Student Spotlight Award Winner - Victoria Ameral
Congratulations to Victoria Ameral on being selected as one of three Student Spotlight Award winners!
The purpose of this award is to highlight students who are doing important work in the CBS community whether for research, clinical, and/or volunteer-humanitarian efforts. This will be a way to highlight their achievements, let the ACBS community know important work students are doing, and possibly provide a platform for mentoring/collaboration/professional development/conversations around highlighted areas.
Learn more about Victoria:
Background of CBS Research/Clinical/Volunteering efforts/achievements:
I began my clinical training in ACT as a second year graduate student, and now, as a fifth year, I am an advanced peer supervisor for second year students in Clark University’s ACT practicum. ACT and RFT have influenced all of my independent research endeavors as a graduate student. My master’s thesis evaluated the differential impact of negative and positive reinforcement processes on quality of life in depression. In addition to using this general measure of functioning, I also tested the model in a mixed sample to evaluate its impact across the well-being continuum. My dissertation research, for which I received a student research grant from APA Division 50, is an experimental test of values clarification in opioid use disorder. I am investigating whether a brief values clarification exercise increases motivation for abstinence, and whether it does so by improving the ability to delay gratification.
I also consider my personal outreach efforts to be a sort of CBS volunteer effort. While working as a full time research assistant at Massachusetts General Hospital, I made a number of friends who are now training in second wave CBT programs. I very much enjoy engaging in active discussions with them around the differences between ACT and CBT. I think these conversations can be a powerful tool for making ACT accessible to those who did not receive third-wave training as graduate students.
I am a fifth year doctoral candidate in clinical psychology at Clark University, where I work with Dr. Kathleen Palm Reed. I graduated summa cum laude from the University of Massachusetts, Amherst in 2008, where I completed my honors thesis in cognitive neuroscience. I then spent four years as a research assistant at Massachusetts General Hospital prior to starting graduate school.

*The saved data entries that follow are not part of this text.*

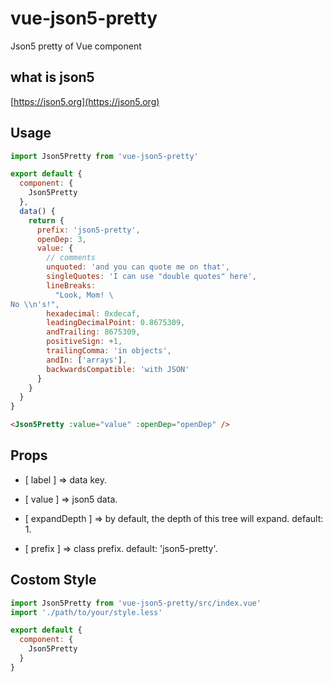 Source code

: # vue-json5-pretty

Json5 pretty of Vue component

## what is json5

[https://json5.org](https://json5.org)

## Usage

```js
import Json5Pretty from 'vue-json5-pretty'

export default {
  component: {
    Json5Pretty
  },
  data() {
    return {
      prefix: 'json5-pretty',
      openDep: 3,
      value: {
        // comments
        unquoted: 'and you can quote me on that',
        singleQuotes: 'I can use "double quotes" here',
        lineBreaks:
          "Look, Mom! \
No \\n's!",
        hexadecimal: 0xdecaf,
        leadingDecimalPoint: 0.8675309,
        andTrailing: 8675309,
        positiveSign: +1,
        trailingComma: 'in objects',
        andIn: ['arrays'],
        backwardsCompatible: 'with JSON'
      }
    }
  }
}
```

```html
<Json5Pretty :value="value" :openDep="openDep" />
```

## Props

* [ label ] => data key.

* [ value ] => json5 data.

* [ expandDepth ] => by default, the depth of this tree will expand. default: 1.

* [ prefix ] => class prefix. default: 'json5-pretty'.

## Costom Style

```js
import Json5Pretty from 'vue-json5-pretty/src/index.vue'
import './path/to/your/style.less'

export default {
  component: {
    Json5Pretty
  }
}
```
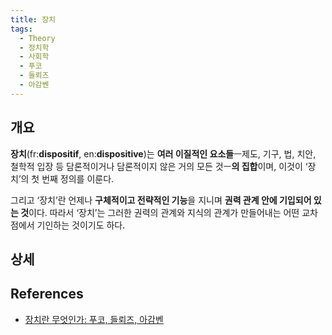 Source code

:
```yaml
---
title: 장치
tags:
  - Theory
  - 정치학
  - 사회학
  - 푸코
  - 들뢰즈
  - 아감벤
---
```


## 개요
**장치**(fr:**dispositif**, en:**dispositive**)는 **여러 이질적인 요소들**ㅡ제도, 기구, 법, 치안, 철학적 입장 등 담론적이거나 담론적이지 않은 거의 모든 것ㅡ**의 집합**이며, 이것이 ‘장치’의 첫 번째 정의를 이룬다.

그리고 ‘장치’란 언제나 **구체적이고 전략적인 기능**을 지니며 **권력 관계 안에 기입되어 있는 것**이다. 따라서 ‘장치’는 그러한 권력의 관계와 지식의 관계가 만들어내는 어떤 교차점에서 기인하는 것이기도 하다.

## 상세

## References
- [장치란 무엇인가: 푸코, 들뢰즈, 아감벤](https://netpolity.wordpress.com/2012/12/25/장치란-무엇인가-푸코-들뢰즈-아감벤/) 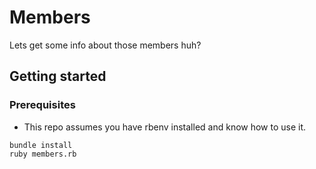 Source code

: # Members

Lets get some info about those members huh?

## Getting started

### Prerequisites

* This repo assumes you have rbenv installed and know how to use it.

```
bundle install
ruby members.rb
```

As a result of my undergraduate and post-baccalaureate experiences, I am drawn to research and clinical approaches that address the limitations of our diagnostic system, and bridge the gap with related fields such as neuroscience. I became interested in substance use disorders through my clinical work, and over the past 2+ years have continued to work with this population. I am passionate about supporting individuals with substance use disorders to rebuild a valued life, a focus which inherently rejects the notion that addiction is the result of some moral failing. Addiction research has also long highlighted the role of reinforcement in substance use disorders, and I am excited by the potential links between reinforcement processes and values work.

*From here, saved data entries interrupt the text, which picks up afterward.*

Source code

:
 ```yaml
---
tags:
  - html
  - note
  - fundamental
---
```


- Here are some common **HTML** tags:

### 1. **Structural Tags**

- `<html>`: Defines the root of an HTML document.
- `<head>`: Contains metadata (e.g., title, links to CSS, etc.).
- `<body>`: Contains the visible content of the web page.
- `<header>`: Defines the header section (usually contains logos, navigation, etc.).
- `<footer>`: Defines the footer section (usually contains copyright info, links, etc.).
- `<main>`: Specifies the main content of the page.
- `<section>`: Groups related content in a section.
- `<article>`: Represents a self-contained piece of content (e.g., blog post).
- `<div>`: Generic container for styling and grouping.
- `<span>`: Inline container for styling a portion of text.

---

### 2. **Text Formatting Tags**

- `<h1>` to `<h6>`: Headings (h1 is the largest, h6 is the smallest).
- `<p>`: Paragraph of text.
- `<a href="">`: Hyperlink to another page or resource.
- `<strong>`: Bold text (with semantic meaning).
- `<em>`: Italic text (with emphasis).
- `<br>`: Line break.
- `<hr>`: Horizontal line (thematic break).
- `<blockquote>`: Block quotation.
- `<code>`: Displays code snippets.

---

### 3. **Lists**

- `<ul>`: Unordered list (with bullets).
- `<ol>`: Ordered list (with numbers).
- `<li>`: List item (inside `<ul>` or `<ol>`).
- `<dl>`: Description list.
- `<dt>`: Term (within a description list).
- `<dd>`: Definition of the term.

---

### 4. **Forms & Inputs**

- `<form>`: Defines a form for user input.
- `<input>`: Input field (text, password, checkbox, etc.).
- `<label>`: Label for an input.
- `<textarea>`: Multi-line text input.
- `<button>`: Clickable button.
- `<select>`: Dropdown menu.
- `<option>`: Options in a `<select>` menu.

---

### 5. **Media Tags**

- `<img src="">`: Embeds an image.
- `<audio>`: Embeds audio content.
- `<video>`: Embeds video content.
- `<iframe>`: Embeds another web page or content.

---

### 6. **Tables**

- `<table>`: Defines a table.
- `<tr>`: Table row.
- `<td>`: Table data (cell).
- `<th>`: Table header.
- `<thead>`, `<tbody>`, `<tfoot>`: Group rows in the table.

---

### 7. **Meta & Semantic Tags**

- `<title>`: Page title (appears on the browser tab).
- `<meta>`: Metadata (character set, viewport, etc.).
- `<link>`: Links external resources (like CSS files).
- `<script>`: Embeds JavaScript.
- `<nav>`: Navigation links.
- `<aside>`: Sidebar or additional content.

In addition to this focus on substance use disorders, I have a broader interest in work that improves the lives of stigmatized groups, including victims of interpersonal violence and sexual and gender minority individuals. At the end of my career, I hope to be described as an affirming and respectful clinical scientist who was passionate about my work.
I aim to build a clinical research career bridging the gap between clinical science and practice in the treatment of substance use disorders, with a particular focus on processes related to values and motivation.